TASK ITEM: Lines of the material that include the string "mathring" should be returned.

DATA EXTRACT:
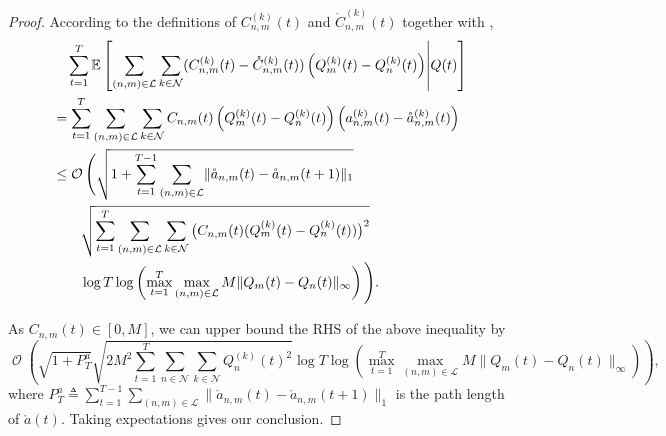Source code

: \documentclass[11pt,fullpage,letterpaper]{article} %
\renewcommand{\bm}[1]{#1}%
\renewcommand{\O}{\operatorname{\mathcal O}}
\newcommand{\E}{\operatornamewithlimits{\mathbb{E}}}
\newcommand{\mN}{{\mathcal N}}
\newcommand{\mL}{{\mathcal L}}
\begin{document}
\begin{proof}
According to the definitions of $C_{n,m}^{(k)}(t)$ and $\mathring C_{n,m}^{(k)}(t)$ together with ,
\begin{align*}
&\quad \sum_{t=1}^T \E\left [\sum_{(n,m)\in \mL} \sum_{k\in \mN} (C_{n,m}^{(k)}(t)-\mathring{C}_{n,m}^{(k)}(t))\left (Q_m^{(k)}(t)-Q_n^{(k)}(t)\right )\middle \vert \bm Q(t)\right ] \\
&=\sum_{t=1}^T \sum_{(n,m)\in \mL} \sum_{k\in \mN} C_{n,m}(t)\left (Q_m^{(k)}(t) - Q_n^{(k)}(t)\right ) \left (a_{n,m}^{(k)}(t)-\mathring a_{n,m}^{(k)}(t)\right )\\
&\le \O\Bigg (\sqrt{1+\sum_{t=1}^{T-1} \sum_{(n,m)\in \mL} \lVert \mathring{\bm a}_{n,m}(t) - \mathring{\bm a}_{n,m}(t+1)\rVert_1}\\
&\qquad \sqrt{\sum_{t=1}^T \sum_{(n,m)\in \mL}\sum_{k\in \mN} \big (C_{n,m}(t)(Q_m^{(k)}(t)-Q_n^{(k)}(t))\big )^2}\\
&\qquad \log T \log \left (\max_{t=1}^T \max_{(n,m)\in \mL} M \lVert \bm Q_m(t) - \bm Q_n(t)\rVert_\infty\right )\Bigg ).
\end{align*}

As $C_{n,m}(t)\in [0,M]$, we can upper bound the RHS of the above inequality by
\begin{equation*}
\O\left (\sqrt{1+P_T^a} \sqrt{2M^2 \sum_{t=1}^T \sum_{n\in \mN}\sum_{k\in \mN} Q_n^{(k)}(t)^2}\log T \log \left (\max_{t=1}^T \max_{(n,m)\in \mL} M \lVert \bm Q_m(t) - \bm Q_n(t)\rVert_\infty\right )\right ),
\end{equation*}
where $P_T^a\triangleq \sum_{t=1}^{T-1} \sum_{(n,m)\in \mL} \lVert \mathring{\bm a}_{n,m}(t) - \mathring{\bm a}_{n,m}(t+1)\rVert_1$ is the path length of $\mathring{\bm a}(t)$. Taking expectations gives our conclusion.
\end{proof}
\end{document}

...

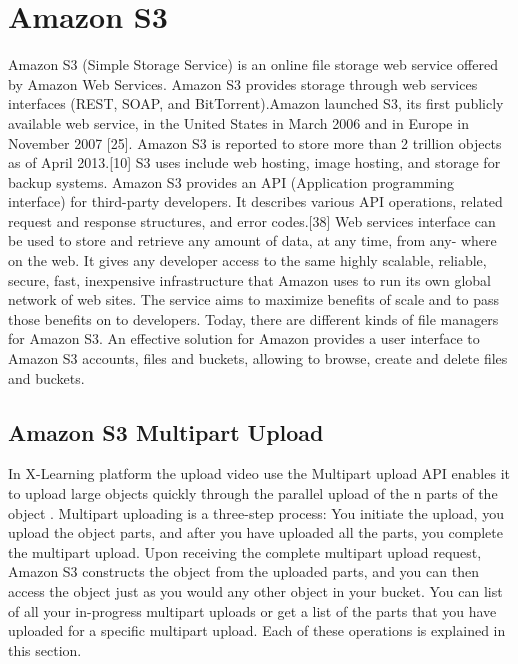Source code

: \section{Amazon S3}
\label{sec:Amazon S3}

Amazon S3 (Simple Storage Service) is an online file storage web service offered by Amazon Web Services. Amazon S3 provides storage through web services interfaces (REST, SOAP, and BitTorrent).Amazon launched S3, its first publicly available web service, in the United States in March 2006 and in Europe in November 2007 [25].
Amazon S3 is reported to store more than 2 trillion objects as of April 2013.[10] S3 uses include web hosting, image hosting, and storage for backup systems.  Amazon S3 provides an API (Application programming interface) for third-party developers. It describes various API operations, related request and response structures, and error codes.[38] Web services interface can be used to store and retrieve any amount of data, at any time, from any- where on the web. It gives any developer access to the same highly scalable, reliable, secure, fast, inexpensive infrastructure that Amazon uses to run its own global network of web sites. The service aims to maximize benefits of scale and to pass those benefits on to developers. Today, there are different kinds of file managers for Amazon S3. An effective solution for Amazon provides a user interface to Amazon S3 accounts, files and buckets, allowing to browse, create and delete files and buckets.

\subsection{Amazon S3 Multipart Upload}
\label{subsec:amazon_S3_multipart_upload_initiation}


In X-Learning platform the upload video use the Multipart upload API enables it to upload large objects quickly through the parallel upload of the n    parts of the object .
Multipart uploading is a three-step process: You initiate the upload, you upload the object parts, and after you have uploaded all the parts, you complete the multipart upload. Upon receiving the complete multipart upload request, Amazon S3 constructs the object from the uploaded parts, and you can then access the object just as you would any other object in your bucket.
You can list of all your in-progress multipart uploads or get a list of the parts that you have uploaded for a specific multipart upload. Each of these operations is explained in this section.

* * *

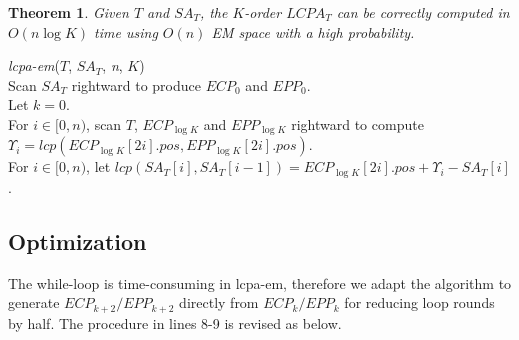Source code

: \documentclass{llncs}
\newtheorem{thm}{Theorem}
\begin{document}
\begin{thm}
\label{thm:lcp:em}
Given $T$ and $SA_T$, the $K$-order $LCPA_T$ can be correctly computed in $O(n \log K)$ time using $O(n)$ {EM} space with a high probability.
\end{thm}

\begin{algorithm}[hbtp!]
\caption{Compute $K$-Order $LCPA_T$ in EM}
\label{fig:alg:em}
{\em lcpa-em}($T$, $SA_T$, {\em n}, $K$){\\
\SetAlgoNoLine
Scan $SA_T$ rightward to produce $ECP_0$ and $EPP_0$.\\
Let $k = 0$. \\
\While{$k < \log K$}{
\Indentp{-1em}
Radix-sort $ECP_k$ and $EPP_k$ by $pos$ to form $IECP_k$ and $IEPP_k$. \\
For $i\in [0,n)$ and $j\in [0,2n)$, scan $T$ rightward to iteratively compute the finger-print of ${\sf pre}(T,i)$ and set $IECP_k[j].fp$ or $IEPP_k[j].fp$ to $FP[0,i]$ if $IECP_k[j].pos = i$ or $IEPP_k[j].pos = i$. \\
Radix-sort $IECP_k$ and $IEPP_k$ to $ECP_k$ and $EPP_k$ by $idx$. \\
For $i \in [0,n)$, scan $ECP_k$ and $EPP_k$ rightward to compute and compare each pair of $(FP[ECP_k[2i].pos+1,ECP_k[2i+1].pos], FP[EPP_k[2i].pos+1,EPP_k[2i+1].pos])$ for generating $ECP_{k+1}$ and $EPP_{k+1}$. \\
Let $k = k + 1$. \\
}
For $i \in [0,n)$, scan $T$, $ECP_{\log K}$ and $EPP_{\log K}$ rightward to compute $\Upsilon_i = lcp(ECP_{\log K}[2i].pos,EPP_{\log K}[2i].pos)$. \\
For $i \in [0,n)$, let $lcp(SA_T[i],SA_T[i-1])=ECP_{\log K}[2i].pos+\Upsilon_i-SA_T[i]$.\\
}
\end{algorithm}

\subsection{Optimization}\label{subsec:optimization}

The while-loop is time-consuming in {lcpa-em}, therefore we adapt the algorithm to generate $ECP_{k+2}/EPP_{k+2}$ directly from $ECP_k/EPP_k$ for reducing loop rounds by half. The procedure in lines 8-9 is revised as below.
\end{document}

EXERCISE RESULT:
According to the definitions of $C_{n,m}^{(k)}(t)$ and $\mathring C_{n,m}^{(k)}(t)$ together with ,
&\quad \sum_{t=1}^T \E\left [\sum_{(n,m)\in \mL} \sum_{k\in \mN} (C_{n,m}^{(k)}(t)-\mathring{C}_{n,m}^{(k)}(t))\left (Q_m^{(k)}(t)-Q_n^{(k)}(t)\right )\middle \vert \bm Q(t)\right ] \\
&=\sum_{t=1}^T \sum_{(n,m)\in \mL} \sum_{k\in \mN} C_{n,m}(t)\left (Q_m^{(k)}(t) - Q_n^{(k)}(t)\right ) \left (a_{n,m}^{(k)}(t)-\mathring a_{n,m}^{(k)}(t)\right )\\
&\le \O\Bigg (\sqrt{1+\sum_{t=1}^{T-1} \sum_{(n,m)\in \mL} \lVert \mathring{\bm a}_{n,m}(t) - \mathring{\bm a}_{n,m}(t+1)\rVert_1}\\
where $P_T^a\triangleq \sum_{t=1}^{T-1} \sum_{(n,m)\in \mL} \lVert \mathring{\bm a}_{n,m}(t) - \mathring{\bm a}_{n,m}(t+1)\rVert_1$ is the path length of $\mathring{\bm a}(t)$. Taking expectations gives our conclusion.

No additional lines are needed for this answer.